Millions of Books Are Secretly in the Public Domain

Genealogists are usually told that books published prior to 1924 are in the public domain and can be freely copied. Indeed, that is true. However, we also have been told to be cautious about copying large amounts of data published in books published in 1924 or later because those books might be under copyright. However, there are millions of exceptions.

Indeed, many books published between 1924 and 1964 MAY have fallen out of copyright. The problem is that determining the copyright status of a 1924 or later book has always been almost impossible. However, thanks to the New York Public Library, we can now determine copyright status easily.

According to an article by Matthew Gault in the Motherboard web site:

“Prior to 1964, books had a 28-year copyright term. Extending it required authors or publishers to send in a separate form, and lots of people didn’t end up doing that. Thanks to the efforts of the New York Public Library, many of those public domain books are now free online. Through the 1970s, the Library of Congress published the Catalog of Copyright Entries, all the registration and renewals of America’s books. The Internet Archive has digital copies of these, but computers couldn’t read all the information and figuring out which books were public domain, and thus could be uploaded legally, was tedious. The actual, extremely convoluted specifics of why these books are in the public domain are detailed in a post by the New York Public Library, which recently paid to parse the information in the Catalog of Copyright Entries.

“It amounts to an explosion of new books once lost to the mire of potential copyright claims. And they’re all free.”

The same article provides a lot of additional details, including where to download these free public domain eBooks. The list is expanding daily so if you don’t find what you want today, check back again later. You can read more at:


HathiTrust partner libraries have already been going through books from this era for several years and have opened access to more than 300,000 titles. See:
It seems that the NYPL effort is a welcome, incremental step which makes one of the sources of information on these books’ copyright status more accessible.
The article you refer to is not well written and includes bloopers like that “the Hathi Trust” is “a digital library similar to Project Gutenberg.”


Great News! Thanks!


US copyright is indeed complex. A good resource that attempts to explain all of the variations can be found here…
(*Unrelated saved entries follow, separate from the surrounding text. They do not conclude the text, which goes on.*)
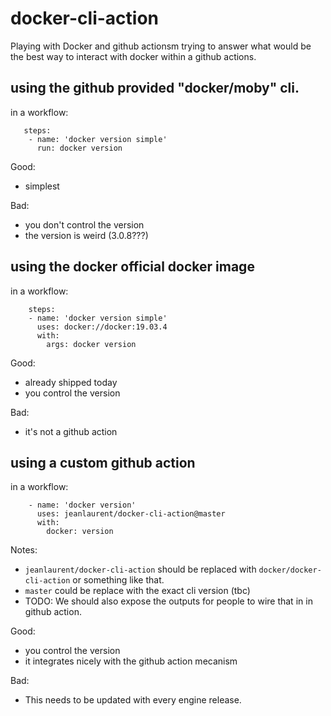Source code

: # docker-cli-action

Playing with Docker and github actionsm trying to answer what would be the best way to interact with docker within a github actions.

## using the github provided "docker/moby" cli.

in a workflow:
```
   steps:
    - name: 'docker version simple'
      run: docker version
```

Good:
* simplest

Bad:
* you don't control the version
* the version is weird (3.0.8???)



## using the docker official docker image
in a workflow:
```
    steps:
    - name: 'docker version simple'
      uses: docker://docker:19.03.4
      with:
        args: docker version
```
Good:
* already shipped today
* you control the version

Bad:
* it's not a github action


## using a custom github action
in a workflow:
```
    - name: 'docker version'
      uses: jeanlaurent/docker-cli-action@master
      with:
        docker: version
```
Notes:
* `jeanlaurent/docker-cli-action` should be replaced with `docker/docker-cli-action` or something like that.
* `master` could be replace with the exact cli version (tbc)
* TODO: We should also expose the outputs for people to wire that in in github action.

Good:
* you control the version
* it integrates nicely with the github action mecanism

Bad:
* This needs to be updated with every engine release.

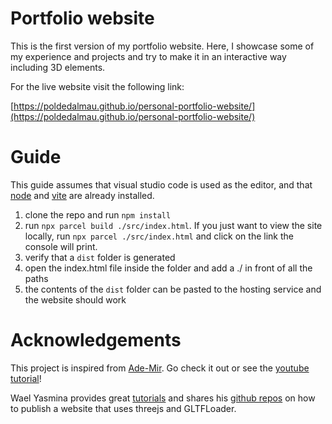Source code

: # Portfolio website

This is the first version of my portfolio website. Here, I showcase some of my experience and projects and try to make it in an interactive way including 3D elements.

For the live website visit the following link:

[https://poldedalmau.github.io/personal-portfolio-website/](https://poldedalmau.github.io/personal-portfolio-website/)

# Guide

This guide assumes that visual studio code is used as the editor, and that [node](https://nodejs.org/en/download/package-manager) and [vite](https://vite.dev/guide/) are already installed.

1. clone the repo and run ```npm install```
2. run ```npx parcel build ./src/index.html```. If you just want to view the site locally, run ```npx parcel ./src/index.html``` and click on the link the console will print.
3. verify that a ```dist``` folder is generated
4. open the index.html file inside the folder and add a ./ in front of all the paths
5. the contents of the ```dist``` folder can be pasted to the hosting service and the website should work

# Acknowledgements

This project is inspired from [Ade-Mir](https://github.com/Ade-mir/html-css-js-portfolio-tutorial-2). Go check it out or see the [youtube tutorial](https://www.youtube.com/watch?v=ldwlOzRvYOU)!

Wael Yasmina provides great [tutorials](https://www.youtube.com/watch?v=gyAdWWZRNBY) and shares his [github repos](https://github.com/WaelYasmina/drivingquiz) on how to publish a website that uses threejs and GLTFLoader.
What a find, Dick! Thank you!


So I have a question – I have a handwritten manuscript written in 1926 by a family member. The author died in 1933. A university library has the copy that his descendants gave along with other papers in his collection. The library has stamped their copyright stamp onto every copy. I doubt that his descendants filed any paperwork and the manuscript has never been professionally printed (although copies of sections have been printed in a book illustrating photos of the town where the author lived). Can the library legally claim copyright ownership of this manuscript??
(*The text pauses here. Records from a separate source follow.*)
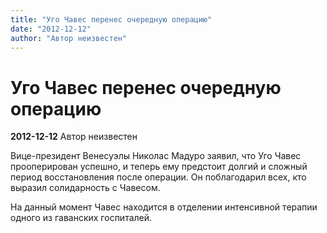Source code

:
 ```yaml
---
title: "Уго Чавес перенес очередную операцию"
date: "2012-12-12"
author: "Автор неизвестен"
---
```


# Уго Чавес перенес очередную операцию

**2012-12-12** Автор неизвестен

Вице-президент Венесуэлы Николас Мадуро заявил, что Уго Чавес прооперирован успешно, и теперь ему предстоит долгий и сложный период восстановления после операции. Он поблагодарил всех, кто выразил солидарность с Чавесом.

На данный момент Чавес находится в отделении интенсивной терапии одного из гаванских госпиталей.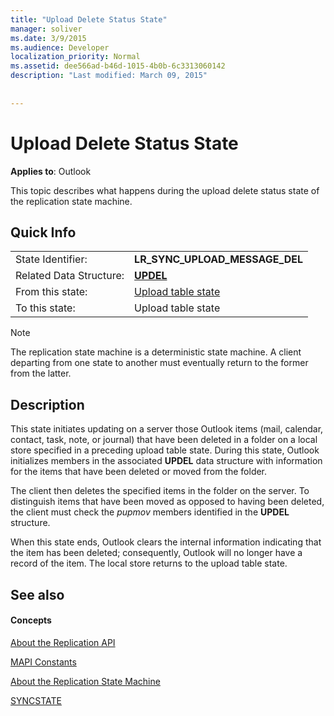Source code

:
 ```yaml
---
title: "Upload Delete Status State"
manager: soliver
ms.date: 3/9/2015
ms.audience: Developer
localization_priority: Normal
ms.assetid: dee566ad-b46d-1015-4b0b-6c3313060142
description: "Last modified: March 09, 2015"
 
 
---
```


# Upload Delete Status State

  
  
**Applies to**: Outlook 
  
 This topic describes what happens during the upload delete status state of the replication state machine. 
  
## Quick Info

|||
|:-----|:-----|
|State Identifier:  <br/> |**LR_SYNC_UPLOAD_MESSAGE_DEL** <br/> |
|Related Data Structure:  <br/> |**[UPDEL](updel.md)** <br/> |
|From this state:  <br/> |[Upload table state](upload-table-state.md) <br/> |
|To this state:  <br/> |Upload table state  <br/> |
   
> [!NOTE]
> The replication state machine is a deterministic state machine. A client departing from one state to another must eventually return to the former from the latter. 
  
## Description

This state initiates updating on a server those Outlook items (mail, calendar, contact, task, note, or journal) that have been deleted in a folder on a local store specified in a preceding upload table state. During this state, Outlook initializes members in the associated **UPDEL** data structure with information for the items that have been deleted or moved from the folder. 
  
The client then deletes the specified items in the folder on the server. To distinguish items that have been moved as opposed to having been deleted, the client must check the  *pupmov*  members identified in the **UPDEL** structure. 
  
When this state ends, Outlook clears the internal information indicating that the item has been deleted; consequently, Outlook will no longer have a record of the item. The local store returns to the upload table state.
  
## See also

#### Concepts

[About the Replication API](about-the-replication-api.md)
  
[MAPI Constants](mapi-constants.md)
  
[About the Replication State Machine](about-the-replication-state-machine.md)
  
[SYNCSTATE](syncstate.md)

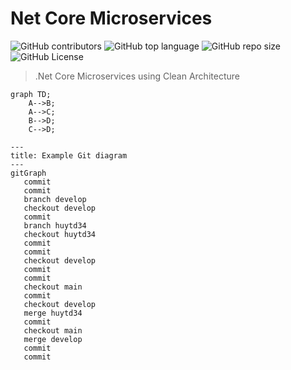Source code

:# Net Core Microservices

![GitHub contributors](https://img.shields.io/github/contributors/hardingadonis/net-core-microservices)
![GitHub top language](https://img.shields.io/github/languages/top/hardingadonis/net-core-microservices)
![GitHub repo size](https://img.shields.io/github/repo-size/hardingadonis/net-core-microservices)
![GitHub License](https://img.shields.io/github/license/hardingadonis/net-core-microservices)

> .Net Core Microservices using Clean Architecture


```mermaid
graph TD;
    A-->B;
    A-->C;
    B-->D;
    C-->D;
```


```mermaid
---
title: Example Git diagram
---
gitGraph
   commit
   commit
   branch develop
   checkout develop
   commit
   branch huytd34
   checkout huytd34
   commit
   commit
   checkout develop
   commit
   commit
   checkout main
   commit
   checkout develop
   merge huytd34
   commit
   checkout main
   merge develop
   commit
   commit
```
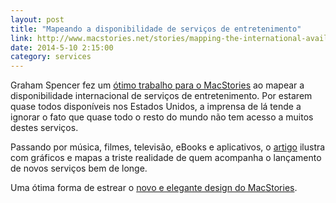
 ```yaml
---
layout: post
title: "Mapeando a disponibilidade de serviços de entretenimento"
link: http://www.macstories.net/stories/mapping-the-international-availability-of-entertainment-services/
date: 2014-5-10 2:15:00
category: services
---
```


Graham Spencer fez um [ótimo trabalho para o MacStories](http://www.macstories.net/stories/mapping-the-international-availability-of-entertainment-services/) ao mapear a disponibilidade internacional de serviços de entretenimento. Por estarem quase todos disponíveis nos Estados Unidos, a imprensa de lá tende a ignorar o fato que quase todo o resto do mundo não tem acesso a muitos destes serviços.

Passando por música, filmes, televisão, eBooks e aplicativos, o [artigo](http://www.macstories.net/stories/mapping-the-international-availability-of-entertainment-services/) ilustra com gráficos e mapas a triste realidade de quem acompanha o lançamento de novos serviços bem de longe.

Uma ótima forma de estrear o [novo e elegante design do MacStories](http://www.macstories.net/news/welcome-to-macstories-4-0/).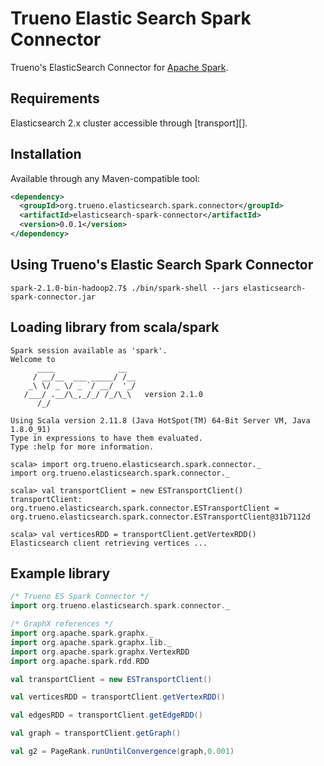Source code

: # Trueno Elastic Search Spark Connector

Trueno's ElasticSearch Connector for [Apache Spark](#apache-spark).

## Requirements
Elasticsearch 2.x cluster accessible through [transport][].

## Installation

Available through any Maven-compatible tool:

```xml
<dependency>
  <groupId>org.trueno.elasticsearch.spark.connector</groupId>
  <artifactId>elasticsearch-spark-connector</artifactId>
  <version>0.0.1</version>
</dependency>
```

## Using Trueno's Elastic Search Spark Connector

```
spark-2.1.0-bin-hadoop2.7$ ./bin/spark-shell --jars elasticsearch-spark-connector.jar 
```

## Loading library from scala/spark

```
Spark session available as 'spark'.
Welcome to
      ____              __
     / __/__  ___ _____/ /__
    _\ \/ _ \/ _ `/ __/  '_/
   /___/ .__/\_,_/_/ /_/\_\   version 2.1.0
      /_/
         
Using Scala version 2.11.8 (Java HotSpot(TM) 64-Bit Server VM, Java 1.8.0_91)
Type in expressions to have them evaluated.
Type :help for more information.

scala> import org.trueno.elasticsearch.spark.connector._
import org.trueno.elasticsearch.spark.connector._

scala> val transportClient = new ESTransportClient()
transportClient: org.trueno.elasticsearch.spark.connector.ESTransportClient = org.trueno.elasticsearch.spark.connector.ESTransportClient@31b7112d

scala> val verticesRDD = transportClient.getVertexRDD()
Elasticsearch client retrieving vertices ... 
```

## Example library

```scala
/* Trueno ES Spark Connector */
import org.trueno.elasticsearch.spark.connector._

/* GraphX references */
import org.apache.spark.graphx._
import org.apache.spark.graphx.lib._
import org.apache.spark.graphx.VertexRDD
import org.apache.spark.rdd.RDD

val transportClient = new ESTransportClient()

val verticesRDD = transportClient.getVertexRDD()

val edgesRDD = transportClient.getEdgeRDD()

val graph = transportClient.getGraph()

val g2 = PageRank.runUntilConvergence(graph,0.001)

```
    Surely not. Not unless they were assigned the copyright in the will.
    My belief is that a lot of libraries and archives stamp copyright on things when they want to control things like access. Such control can be perfectly acceptable. But it’s not done through copyright but through establishing the Terms and Conditions of access. Ironically I suspect that an invalid claim of copyright would result in zero control of access.
    I suspect that these people don’t understand the difference between Terms and Conditions of access and Copyright


    “Can the library legally claim copyright ownership of this manuscript??”

    How long is a piece of string? It really is like that and would require research into the individual case to sort out.
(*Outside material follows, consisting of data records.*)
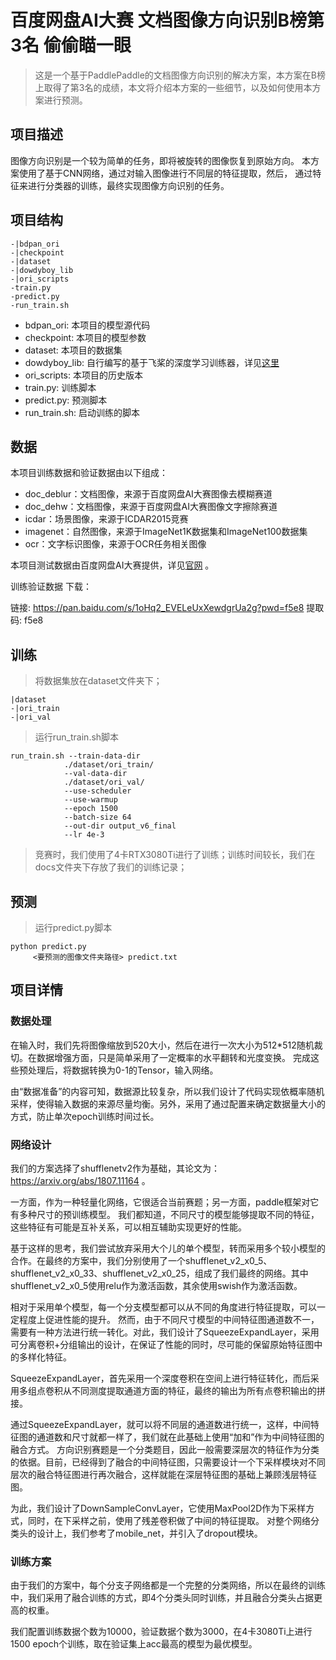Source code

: # 百度网盘AI大赛 文档图像方向识别B榜第3名  偷偷瞄一眼
> 这是一个基于PaddlePaddle的文档图像方向识别的解决方案，本方案在B榜上取得了第3名的成绩，本文将介绍本方案的一些细节，以及如何使用本方案进行预测。

## 项目描述
图像方向识别是一个较为简单的任务，即将被旋转的图像恢复到原始方向。
本方案使用了基于CNN网络，通过对输入图像进行不同层的特征提取，然后，
通过特征来进行分类器的训练，最终实现图像方向识别的任务。


## 项目结构
```
-|bdpan_ori
-|checkpoint
-|dataset
-|dowdyboy_lib
-|ori_scripts
-train.py
-predict.py
-run_train.sh
```
- bdpan_ori: 本项目的模型源代码
- checkpoint: 本项目的模型参数
- dataset: 本项目的数据集
- dowdyboy_lib: 自行编写的基于飞桨的深度学习训练器，详见[这里](https://github.com/dowdyboy/dowdyboy_lib)
- ori_scripts: 本项目的历史版本
- train.py: 训练脚本
- predict.py: 预测脚本
- run_train.sh: 启动训练的脚本

## 数据

本项目训练数据和验证数据由以下组成：

- doc_deblur：文档图像，来源于百度网盘AI大赛图像去模糊赛道
- doc_dehw：文档图像，来源于百度网盘AI大赛图像文字擦除赛道
- icdar：场景图像，来源于ICDAR2015竞赛
- imagenet：自然图像，来源于ImageNet1K数据集和ImageNet100数据集
- ocr：文字标识图像，来源于OCR任务相关图像

本项目测试数据由百度网盘AI大赛提供，详见[官网](https://aistudio.baidu.com/aistudio/competition/detail/327/0/datasets) 。

训练验证数据 下载：

链接: https://pan.baidu.com/s/1oHq2_EVELeUxXewdgrUa2g?pwd=f5e8 提取码: f5e8 

## 训练
> 将数据集放在dataset文件夹下；
```
|dataset
-|ori_train
-|ori_val
```
> 运行run_train.sh脚本
```
run_train.sh --train-data-dir 
            ./dataset/ori_train/ 
            --val-data-dir
            ./dataset/ori_val/ 
            --use-scheduler 
            --use-warmup 
            --epoch 1500 
            --batch-size 64 
            --out-dir output_v6_final 
            --lr 4e-3
```
> 竞赛时，我们使用了4卡RTX3080Ti进行了训练；训练时间较长，我们在docs文件夹下存放了我们的训练记录；

## 预测
> 运行predict.py脚本
```
python predict.py 
     <要预测的图像文件夹路径> predict.txt
```

## 项目详情

### 数据处理

在输入时，我们先将图像缩放到520大小，然后在进行一次大小为512*512随机裁切。在数据增强方面，只是简单采用了一定概率的水平翻转和光度变换。 完成这些预处理后，将数据转换为0-1的Tensor，输入网络。

由“数据准备”的内容可知，数据源比较复杂，所以我们设计了代码实现依概率随机采样，使得输入数据的来源尽量均衡。另外，采用了通过配置来确定数据量大小的方式，防止单次epoch训练时间过长。

### 网络设计

我们的方案选择了shufflenetv2作为基础，其论文为：https://arxiv.org/abs/1807.11164  。 

一方面，作为一种轻量化网络，它很适合当前赛题；另一方面，paddle框架对它有多种尺寸的预训练模型。 我们都知道，不同尺寸的模型能够提取不同的特征，这些特征有可能是互补关系，可以相互辅助实现更好的性能。 

基于这样的思考，我们尝试放弃采用大个儿的单个模型，转而采用多个较小模型的合作。在最终的方案中，我们分别使用了一个shufflenet_v2_x0_5、shufflenet_v2_x0_33、shufflenet_v2_x0_25，组成了我们最终的网络。其中shufflenet_v2_x0_5使用relu作为激活函数，其余使用swish作为激活函数。

相对于采用单个模型，每一个分支模型都可以从不同的角度进行特征提取，可以一定程度上促进性能的提升。 然而，由于不同尺寸模型的中间特征图通道数不一，需要有一种方法进行统一转化。对此，我们设计了SqueezeExpandLayer，采用可分离卷积+分组输出的设计，在保证了性能的同时，尽可能的保留原始特征图中的多样化特征。

SqueezeExpandLayer，首先采用一个深度卷积在空间上进行特征转化，而后采用多组点卷积从不同测度提取通道方面的特征，最终的输出为所有点卷积输出的拼接。

通过SqueezeExpandLayer，就可以将不同层的通道数进行统一，这样，中间特征图的通道数和尺寸就都一样了，我们就在此基础上使用“加和”作为中间特征图的融合方式。 方向识别赛题是一个分类题目，因此一般需要深层次的特征作为分类的依据。目前，已经得到了融合的中间特征图，只需要设计一个下采样模块对不同层次的融合特征图进行再次融合，这样就能在深层特征图的基础上兼顾浅层特征图。

为此，我们设计了DownSampleConvLayer，它使用MaxPool2D作为下采样方式，同时，在下采样之前，使用了残差卷积做了中间的特征提取。 对整个网络分类头的设计上，我们参考了mobile_net，并引入了dropout模块。

### 训练方案

由于我们的方案中，每个分支子网络都是一个完整的分类网络，所以在最终的训练中，我们采用了融合训练的方式，即4个分类头同时训练，并且融合分类头占据更高的权重。 

我们配置训练数据个数为10000，验证数据个数为3000，在4卡3080Ti上进行1500 epoch个训练，取在验证集上acc最高的模型为最优模型。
    Simply put, unless there is valid documentary or testamentary evidence for a copyright transfer agreement or as another poster mentioned a bequest in any will for a copyright transfer to the university then no such transfer took place in terms of the law. If no such transfer or indeed exclusive licensing agreement exists then there is a phrase to describe what that university library has done: fraudulent misrepresentation.

    However equally you would need evidence for any stake you might have in the copyright if you were to do anything with that document other than to physically possess it.

    If no provision is made for copyrights in any will and no transfer or exclusive licensing agreements were entered into during the lifetime of the author then the intellectual property rights will have been inherited according to whatever bona vacantia rules are in place in the jurisdiction where probate/administration of the estate was granted.

    Another thing to bear in mind is that in the US during that period documents actually had to be marked as copyrighted for a copyright to subsist. So it’s entirely possible that the original may have never had any copyright associated with it either.

    Liked by 1 person

    I paid for the first set of photocopies (253 pages) – now the copies cost a lot more money. And since the manuscript is about my family (plus others in the town) – I have freely made copies to distribute to other family members. The author did not copyright the manuscript and I do not think he was finished writing it. I doubt that there were any provisions made in the author’s will. The author’s grandson donated the manuscript plus other stuff to the local Historical Society which he (the grandson) help to start – and then I think the Historical Society passed the collection onto on the Library at the University. I do not know if they consulted the grandson or other remaining descendants for permission. While I fully support that manuscript being available for anyone to read – I resent that the University Library has stamped a copyright stamp on every page and that their fees are so high for anyone to make copies. But I do not want to get in trouble for sharing this with my family. I have been telling them – ‘Don’t scan this and post on the internet’.